Some of the country's biggest opioid marketers saw their shares take a hit Friday, Aug. 11 after President Trump declared opioid addiction to be a national crisis that the government is "going to spend a lot of time, a lot of effort and a lot of money," to solve.
"The opioid crisis is an emergency, and I'm saying officially right now it is an emergency. It's a national emergency," Trump told reporters outside a national security briefing at his golf club in Bedminster, N.J., where he is vacationing.
Last week, the President's Commission on Combating Drug Addiction and the Opioid Crisis, led by New Jersey Gov. Chris Christie , R, issued a preliminary report characterizing the overdose death toll as "September 11th every three weeks" and and urged the president to declare a national emergency.
The report includes other recommendations but White House aides have said Trump has not decided which others to follow.

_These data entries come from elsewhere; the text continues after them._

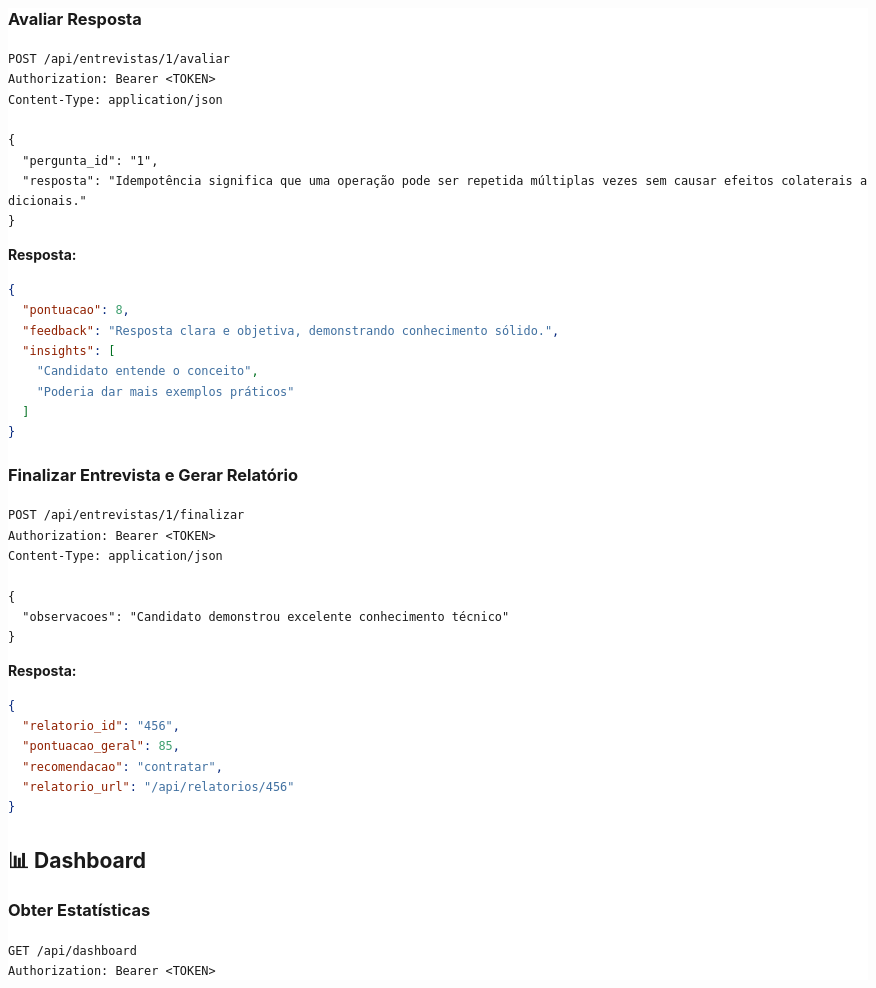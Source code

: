 ### Avaliar Resposta
```http
POST /api/entrevistas/1/avaliar
Authorization: Bearer <TOKEN>
Content-Type: application/json

{
  "pergunta_id": "1",
  "resposta": "Idempotência significa que uma operação pode ser repetida múltiplas vezes sem causar efeitos colaterais adicionais."
}
```

**Resposta:**
```json
{
  "pontuacao": 8,
  "feedback": "Resposta clara e objetiva, demonstrando conhecimento sólido.",
  "insights": [
    "Candidato entende o conceito",
    "Poderia dar mais exemplos práticos"
  ]
}
```

### Finalizar Entrevista e Gerar Relatório
```http
POST /api/entrevistas/1/finalizar
Authorization: Bearer <TOKEN>
Content-Type: application/json

{
  "observacoes": "Candidato demonstrou excelente conhecimento técnico"
}
```

**Resposta:**
```json
{
  "relatorio_id": "456",
  "pontuacao_geral": 85,
  "recomendacao": "contratar",
  "relatorio_url": "/api/relatorios/456"
}
```

## 📊 Dashboard

### Obter Estatísticas
```http
GET /api/dashboard
Authorization: Bearer <TOKEN>
```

Friday, following a round of second quarter earnings that hit many drugmakers, particularly generic makers, hard, some prominent opioid makers show their shares fall. Mylan NV (MYL) - Get Report dropped 4.68% or $1.51, to $30.78 through mid-day trading. Insys Therapeutics Inc. INSY shares were down roughly 1%, or 9 cents, to $8.97. Teva Pharmaceutical Industries Ltd. TEVA dropped 1.57%, or 27 cents, to $16.92.
Those companies are subject to either state, federal or congressional inquiries into their marketing practices for prescription opioids, which are blamed for helping to fuel rising numbers or addicted patients and abuse by illegal users as well as contributing to addictions to heroin and other illegal drugs.
Not all opioid makers saw their shares fall Friday.
Johnson & Johnson (JNJ) - Get Report shares were up 0.68%, or 91 cents, to 134. Depomed Inc. (DEPO) rose 1.28%, or 8 cents, to $6.34. Allergan plc (AGN) - Get Report saw its shares rise 0.35%, or 83 cents, to $233.